Association between DRD4 gene polymorphism and personality variation in great tits: a test across four wild populations.
Korsten P., Mueller JC., Hermannstädter C., Bouwman KM., Dingemanse NJ., Drent PJ., Liedvogel M., Matthysen E., van Oers K., van Overveld T., Patrick SC., Quinn JL., Sheldon BC., Tinbergen JM., Kempenaers B.
Polymorphisms in the dopamine receptor D4 gene (DRD4) have been related to individual variation in novelty-seeking or exploratory behaviour in a variety of animals, including humans.
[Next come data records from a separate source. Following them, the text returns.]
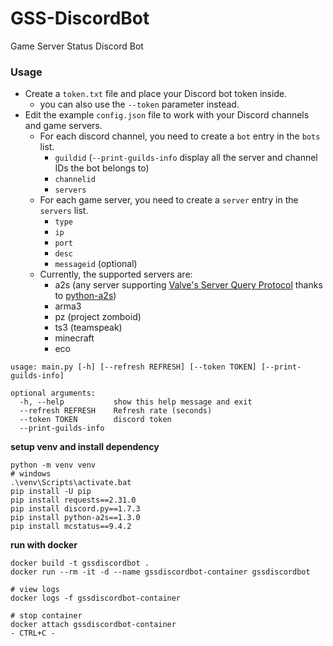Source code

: # GSS-DiscordBot
Game Server Status Discord Bot

### Usage

* Create a `token.txt` file and place your Discord bot token inside.
  * you can also use the `--token` parameter instead.
* Edit the example `config.json` file to work with your Discord channels and game servers.
  * For each discord channel, you need to create a `bot` entry in the `bots` list.
    * `guildid` (`--print-guilds-info` display all the server and channel IDs the bot belongs to)
    * `channelid`
    * `servers`
  * For each game server, you need to create a `server` entry in the `servers` list.
    * `type`
    * `ip`
    * `port`
    * `desc`
    * `messageid` (optional)
  * Currently, the supported servers are:
    * a2s (any server supporting [Valve's Server Query Protocol](https://developer.valvesoftware.com/wiki/Server_queries)
    thanks to [python-a2s](https://github.com/Yepoleb/python-a2s))
    * arma3
    * pz (project zomboid)
    * ts3 (teamspeak)
    * minecraft
    * eco

```
usage: main.py [-h] [--refresh REFRESH] [--token TOKEN] [--print-guilds-info]

optional arguments:
  -h, --help           show this help message and exit
  --refresh REFRESH    Refresh rate (seconds)
  --token TOKEN        discord token
  --print-guilds-info
```

**setup venv and install dependency**
```
python -m venv venv
# windows
.\venv\Scripts\activate.bat
pip install -U pip
pip install requests==2.31.0
pip install discord.py==1.7.3
pip install python-a2s==1.3.0
pip install mcstatus==9.4.2
```

**run with docker**
```
docker build -t gssdiscordbot .
docker run --rm -it -d --name gssdiscordbot-container gssdiscordbot

# view logs
docker logs -f gssdiscordbot-container

# stop container
docker attach gssdiscordbot-container
- CTRL+C -
```
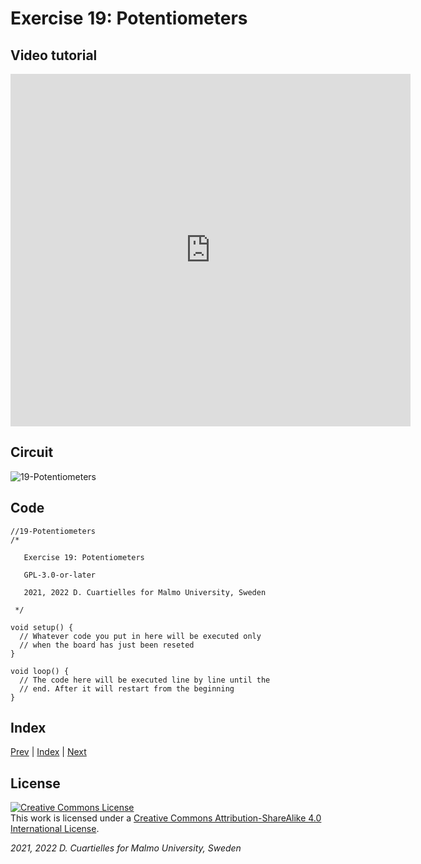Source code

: # Exercise 19: Potentiometers

## Video tutorial

<iframe src="https://player.vimeo.com/video/527713993?h=b942914a3a" width="640" height="564" frameborder="0" allow="autoplay; fullscreen" allowfullscreen></iframe>

## Circuit

![19-Potentiometers]()

## Code

```c_cpp
//19-Potentiometers
/*

   Exercise 19: Potentiometers

   GPL-3.0-or-later

   2021, 2022 D. Cuartielles for Malmo University, Sweden

 */

void setup() {
  // Whatever code you put in here will be executed only 
  // when the board has just been reseted
}

void loop() {
  // The code here will be executed line by line until the 
  // end. After it will restart from the beginning
}
```

## Index

[Prev](../18-Resistors/18-Resistors.md) |  [Index](../course_index.md) |  [Next](../20-Experiment_ButtonsRGB/20-Experiment_ButtonsRGB.md)

## License

<a rel="license" href="http://creativecommons.org/licenses/by-sa/4.0/"><img alt="Creative Commons License" style="border-width:0" src="https://i.creativecommons.org/l/by-sa/4.0/80x15.png" /></a><br />This work is licensed under a <a rel="license" href="http://creativecommons.org/licenses/by-sa/4.0/">Creative Commons Attribution-ShareAlike 4.0 International License</a>.

*2021, 2022 D. Cuartielles for Malmo University, Sweden*
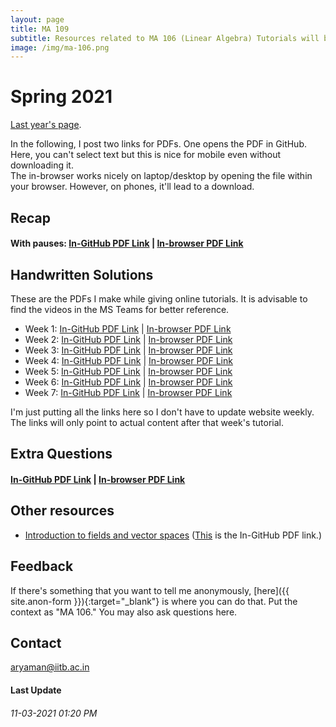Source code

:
 ```yaml
---
layout: page
title: MA 109
subtitle: Resources related to MA 106 (Linear Algebra) Tutorials will be posted here
image: /img/ma-106.png
---
```


# Spring 2021
[Last year's page](/tuts/ma-106).

In the following, I post two links for PDFs. One opens the PDF in GitHub. Here, you can't select text but this is nice for mobile even without downloading it.  
The in-browser works nicely on laptop/desktop by opening the file within your browser. However, on phones, it'll lead to a download.

## Recap

#### With pauses: [In-GitHub PDF Link](https://github.com/aryamanmaithani/ma-106-2021-tut/blob/master/recap.pdf) | [In-browser PDF Link](https://aryamanmaithani.github.io/ma-106-2021-tut/recap.pdf)

## Handwritten Solutions
These are the PDFs I make while giving online tutorials. It is advisable to find the videos in the MS Teams for better reference.

* Week 1: [In-GitHub PDF Link](https://github.com/aryamanmaithani/ma-106-2021-tut/blob/master/handwritten/1.pdf) \| [In-browser PDF Link](https://aryamanmaithani.github.io/ma-106-2021-tut/handwritten/1.pdf)
* Week 2: [In-GitHub PDF Link](https://github.com/aryamanmaithani/ma-106-2021-tut/blob/master/handwritten/2.pdf) \| [In-browser PDF Link](https://aryamanmaithani.github.io/ma-106-2021-tut/handwritten/2.pdf)
* Week 3: [In-GitHub PDF Link](https://github.com/aryamanmaithani/ma-106-2021-tut/blob/master/handwritten/3.pdf) \| [In-browser PDF Link](https://aryamanmaithani.github.io/ma-106-2021-tut/handwritten/3.pdf)
* Week 4: [In-GitHub PDF Link](https://github.com/aryamanmaithani/ma-106-2021-tut/blob/master/handwritten/4.pdf) \| [In-browser PDF Link](https://aryamanmaithani.github.io/ma-106-2021-tut/handwritten/4.pdf)
* Week 5: [In-GitHub PDF Link](https://github.com/aryamanmaithani/ma-106-2021-tut/blob/master/handwritten/5.pdf) \| [In-browser PDF Link](https://aryamanmaithani.github.io/ma-106-2021-tut/handwritten/5.pdf)
* Week 6: [In-GitHub PDF Link](https://github.com/aryamanmaithani/ma-106-2021-tut/blob/master/handwritten/6.pdf) \| [In-browser PDF Link](https://aryamanmaithani.github.io/ma-106-2021-tut/handwritten/6.pdf)
* Week 7: [In-GitHub PDF Link](https://github.com/aryamanmaithani/ma-106-2021-tut/blob/master/handwritten/7.pdf) \| [In-browser PDF Link](https://aryamanmaithani.github.io/ma-106-2021-tut/handwritten/7.pdf)

I'm just putting all the links here so I don't have to update website weekly. The links will only point to actual content after that week's tutorial.

## Extra Questions
#### [In-GitHub PDF Link](https://github.com/aryamanmaithani/ma-106-2021-tut/blob/master/extra.pdf) | [In-browser PDF Link](https://aryamanmaithani.github.io/ma-106-2021-tut/extra.pdf)

## Other resources
* [Introduction to fields and vector spaces](https://aryamanmaithani.github.io/ma-106-2021-tut/fields-and-vector-spaces.pdf) ([This](https://github.com/aryamanmaithani/ma-106-2021-tut/blob/main/fields-and-vector-spaces.pdf) is the In-GitHub PDF link.) 

## Feedback
If there's something that you want to tell me anonymously, [here]({{ site.anon-form }}){:target="_blank"} is where you can do that. Put the context as "MA 106." You may also ask questions here.   
<!-- [Here](/tuts/ma-109/responses) are my responses to some of your responses. -->

## Contact
[aryaman@iitb.ac.in](mailto:aryaman@iitb.ac.in)  

#### Last Update
###### 11-03-2021 01:20 PM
Recently, the human DRD4 orthologue was sequenced in a wild bird, the great tit (Parus major) and a single nucleotide polymorphism in exon 3 of this gene (SNP830) was shown to be associated with variation in exploratory behaviour of lab-raised individuals originating from a single wild population. Here we test the generality of this finding in a large sample of free-living individuals from four European great tit populations, including the originally sampled population. We demonstrate that the association between SNP830 genotype and exploratory behaviour also exists in free-living birds from the original population. However, in the other three populations we found only limited evidence for an association: in two populations the association appeared absent; while in one there was a nonsignificant tendency. We could not confirm a previously demonstrated interaction with another DRD4 polymorphism, a 15 bp indel in the promoter region (ID15). As yet unknown differences in genetic or environmental background could explain why the same genetic polymorphism (SNP830) has a substantial effect on exploratory behaviour in one population, explaining 4.5-5.8% of the total variance-a large effect for a single gene influencing a complex behavioural trait-but not in three others. The confirmation of an association between SNP830 genotype and personality-related behaviour in a wild bird population warrants further research into potential fitness effects of the polymorphism, while also the population differences in the strength of the association deserve further investigation. Another important future challenge is the identification of additional loci influencing avian personality traits in the wild.